- _REQUIRED ACTION_
The data must be returned in full, with no character altered.

- _Records from a data collection_
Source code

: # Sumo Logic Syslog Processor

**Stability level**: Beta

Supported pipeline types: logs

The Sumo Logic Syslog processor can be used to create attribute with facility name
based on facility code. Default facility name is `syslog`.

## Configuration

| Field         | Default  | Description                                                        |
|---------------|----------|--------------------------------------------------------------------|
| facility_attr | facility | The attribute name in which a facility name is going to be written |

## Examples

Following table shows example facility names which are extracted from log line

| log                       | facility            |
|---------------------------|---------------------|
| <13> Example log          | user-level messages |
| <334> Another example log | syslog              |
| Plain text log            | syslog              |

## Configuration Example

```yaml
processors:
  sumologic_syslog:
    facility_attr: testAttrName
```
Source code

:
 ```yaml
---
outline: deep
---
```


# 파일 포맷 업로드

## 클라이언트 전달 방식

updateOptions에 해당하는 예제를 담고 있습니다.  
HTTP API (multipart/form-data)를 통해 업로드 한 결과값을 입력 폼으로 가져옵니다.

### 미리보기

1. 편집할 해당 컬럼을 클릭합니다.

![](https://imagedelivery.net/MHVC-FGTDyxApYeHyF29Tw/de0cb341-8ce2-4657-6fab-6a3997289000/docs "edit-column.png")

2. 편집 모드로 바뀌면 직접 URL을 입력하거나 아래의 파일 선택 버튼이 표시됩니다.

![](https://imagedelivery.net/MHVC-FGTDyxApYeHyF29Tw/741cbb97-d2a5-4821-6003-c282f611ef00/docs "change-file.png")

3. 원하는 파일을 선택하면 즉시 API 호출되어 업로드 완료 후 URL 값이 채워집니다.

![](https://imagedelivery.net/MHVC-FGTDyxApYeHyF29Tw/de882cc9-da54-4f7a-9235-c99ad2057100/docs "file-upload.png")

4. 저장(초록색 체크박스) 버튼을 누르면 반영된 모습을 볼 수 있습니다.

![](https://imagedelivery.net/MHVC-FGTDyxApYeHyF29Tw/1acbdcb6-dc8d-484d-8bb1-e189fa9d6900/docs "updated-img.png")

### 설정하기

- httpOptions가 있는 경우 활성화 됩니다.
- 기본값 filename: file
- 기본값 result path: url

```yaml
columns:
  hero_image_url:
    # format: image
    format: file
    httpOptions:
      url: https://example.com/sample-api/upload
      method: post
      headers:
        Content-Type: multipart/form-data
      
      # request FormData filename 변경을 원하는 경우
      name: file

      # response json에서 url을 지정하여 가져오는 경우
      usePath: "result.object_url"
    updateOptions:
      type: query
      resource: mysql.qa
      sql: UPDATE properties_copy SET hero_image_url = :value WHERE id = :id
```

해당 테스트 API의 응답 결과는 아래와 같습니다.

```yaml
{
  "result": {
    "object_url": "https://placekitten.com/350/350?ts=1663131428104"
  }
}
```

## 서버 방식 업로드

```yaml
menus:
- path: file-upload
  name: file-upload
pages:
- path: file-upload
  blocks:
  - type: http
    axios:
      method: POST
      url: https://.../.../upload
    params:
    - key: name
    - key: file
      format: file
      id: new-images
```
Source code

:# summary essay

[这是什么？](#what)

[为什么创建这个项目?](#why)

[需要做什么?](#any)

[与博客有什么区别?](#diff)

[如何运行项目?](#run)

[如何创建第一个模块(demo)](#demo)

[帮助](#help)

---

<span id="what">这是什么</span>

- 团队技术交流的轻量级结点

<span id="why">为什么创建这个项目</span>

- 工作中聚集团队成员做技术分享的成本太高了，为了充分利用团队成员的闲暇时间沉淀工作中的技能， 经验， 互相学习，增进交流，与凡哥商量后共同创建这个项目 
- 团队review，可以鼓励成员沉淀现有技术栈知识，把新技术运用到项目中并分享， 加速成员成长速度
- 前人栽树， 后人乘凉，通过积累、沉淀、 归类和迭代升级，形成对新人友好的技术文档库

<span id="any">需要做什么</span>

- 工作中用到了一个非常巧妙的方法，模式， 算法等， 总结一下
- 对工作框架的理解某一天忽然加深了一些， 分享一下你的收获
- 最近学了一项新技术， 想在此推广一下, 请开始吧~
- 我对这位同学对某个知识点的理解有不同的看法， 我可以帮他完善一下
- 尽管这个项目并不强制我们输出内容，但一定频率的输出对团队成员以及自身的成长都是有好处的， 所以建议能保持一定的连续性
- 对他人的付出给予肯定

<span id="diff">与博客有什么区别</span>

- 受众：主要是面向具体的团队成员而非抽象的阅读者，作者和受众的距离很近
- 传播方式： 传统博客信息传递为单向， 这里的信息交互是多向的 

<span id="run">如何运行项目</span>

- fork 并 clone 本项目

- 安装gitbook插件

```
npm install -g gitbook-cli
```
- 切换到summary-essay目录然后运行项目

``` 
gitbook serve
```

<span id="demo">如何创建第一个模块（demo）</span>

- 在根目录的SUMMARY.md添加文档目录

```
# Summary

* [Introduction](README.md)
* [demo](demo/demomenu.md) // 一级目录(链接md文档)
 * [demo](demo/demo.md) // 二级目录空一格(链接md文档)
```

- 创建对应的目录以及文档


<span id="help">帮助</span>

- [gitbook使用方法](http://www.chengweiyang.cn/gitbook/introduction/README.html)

- _SOLUTION TO THIS TASK_
Source code

: # Sumo Logic Syslog Processor

**Stability level**: Beta

Supported pipeline types: logs

The Sumo Logic Syslog processor can be used to create attribute with facility name
based on facility code. Default facility name is `syslog`.

## Configuration

| Field         | Default  | Description                                                        |
|---------------|----------|--------------------------------------------------------------------|
| facility_attr | facility | The attribute name in which a facility name is going to be written |

## Examples

Following table shows example facility names which are extracted from log line

| log                       | facility            |
|---------------------------|---------------------|
| <13> Example log          | user-level messages |
| <334> Another example log | syslog              |
| Plain text log            | syslog              |

## Configuration Example

```yaml
processors:
  sumologic_syslog:
    facility_attr: testAttrName
```
Source code

:
 ```yaml
---
outline: deep
---
```


# 파일 포맷 업로드

## 클라이언트 전달 방식

updateOptions에 해당하는 예제를 담고 있습니다.  
HTTP API (multipart/form-data)를 통해 업로드 한 결과값을 입력 폼으로 가져옵니다.

### 미리보기

1. 편집할 해당 컬럼을 클릭합니다.

![](https://imagedelivery.net/MHVC-FGTDyxApYeHyF29Tw/de0cb341-8ce2-4657-6fab-6a3997289000/docs "edit-column.png")

2. 편집 모드로 바뀌면 직접 URL을 입력하거나 아래의 파일 선택 버튼이 표시됩니다.

![](https://imagedelivery.net/MHVC-FGTDyxApYeHyF29Tw/741cbb97-d2a5-4821-6003-c282f611ef00/docs "change-file.png")

3. 원하는 파일을 선택하면 즉시 API 호출되어 업로드 완료 후 URL 값이 채워집니다.

![](https://imagedelivery.net/MHVC-FGTDyxApYeHyF29Tw/de882cc9-da54-4f7a-9235-c99ad2057100/docs "file-upload.png")

4. 저장(초록색 체크박스) 버튼을 누르면 반영된 모습을 볼 수 있습니다.

![](https://imagedelivery.net/MHVC-FGTDyxApYeHyF29Tw/1acbdcb6-dc8d-484d-8bb1-e189fa9d6900/docs "updated-img.png")

### 설정하기

- httpOptions가 있는 경우 활성화 됩니다.
- 기본값 filename: file
- 기본값 result path: url

```yaml
columns:
  hero_image_url:
    # format: image
    format: file
    httpOptions:
      url: https://example.com/sample-api/upload
      method: post
      headers:
        Content-Type: multipart/form-data
      
      # request FormData filename 변경을 원하는 경우
      name: file

      # response json에서 url을 지정하여 가져오는 경우
      usePath: "result.object_url"
    updateOptions:
      type: query
      resource: mysql.qa
      sql: UPDATE properties_copy SET hero_image_url = :value WHERE id = :id
```

해당 테스트 API의 응답 결과는 아래와 같습니다.

```yaml
{
  "result": {
    "object_url": "https://placekitten.com/350/350?ts=1663131428104"
  }
}
```

## 서버 방식 업로드

```yaml
menus:
- path: file-upload
  name: file-upload
pages:
- path: file-upload
  blocks:
  - type: http
    axios:
      method: POST
      url: https://.../.../upload
    params:
    - key: name
    - key: file
      format: file
      id: new-images
```
Source code

:# summary essay

[这是什么？](#what)

[为什么创建这个项目?](#why)

[需要做什么?](#any)

[与博客有什么区别?](#diff)

[如何运行项目?](#run)

[如何创建第一个模块(demo)](#demo)

[帮助](#help)

---

<span id="what">这是什么</span>

- 团队技术交流的轻量级结点

<span id="why">为什么创建这个项目</span>

- 工作中聚集团队成员做技术分享的成本太高了，为了充分利用团队成员的闲暇时间沉淀工作中的技能， 经验， 互相学习，增进交流，与凡哥商量后共同创建这个项目 
- 团队review，可以鼓励成员沉淀现有技术栈知识，把新技术运用到项目中并分享， 加速成员成长速度
- 前人栽树， 后人乘凉，通过积累、沉淀、 归类和迭代升级，形成对新人友好的技术文档库

<span id="any">需要做什么</span>

- 工作中用到了一个非常巧妙的方法，模式， 算法等， 总结一下
- 对工作框架的理解某一天忽然加深了一些， 分享一下你的收获
- 最近学了一项新技术， 想在此推广一下, 请开始吧~
- 我对这位同学对某个知识点的理解有不同的看法， 我可以帮他完善一下
- 尽管这个项目并不强制我们输出内容，但一定频率的输出对团队成员以及自身的成长都是有好处的， 所以建议能保持一定的连续性
- 对他人的付出给予肯定

<span id="diff">与博客有什么区别</span>

- 受众：主要是面向具体的团队成员而非抽象的阅读者，作者和受众的距离很近
- 传播方式： 传统博客信息传递为单向， 这里的信息交互是多向的 

<span id="run">如何运行项目</span>

- fork 并 clone 本项目

- 安装gitbook插件

```
npm install -g gitbook-cli
```
- 切换到summary-essay目录然后运行项目

``` 
gitbook serve
```

<span id="demo">如何创建第一个模块（demo）</span>

- 在根目录的SUMMARY.md添加文档目录

```
# Summary

* [Introduction](README.md)
* [demo](demo/demomenu.md) // 一级目录(链接md文档)
 * [demo](demo/demo.md) // 二级目录空一格(链接md文档)
```

- 创建对应的目录以及文档


<span id="help">帮助</span>

- [gitbook使用方法](http://www.chengweiyang.cn/gitbook/introduction/README.html)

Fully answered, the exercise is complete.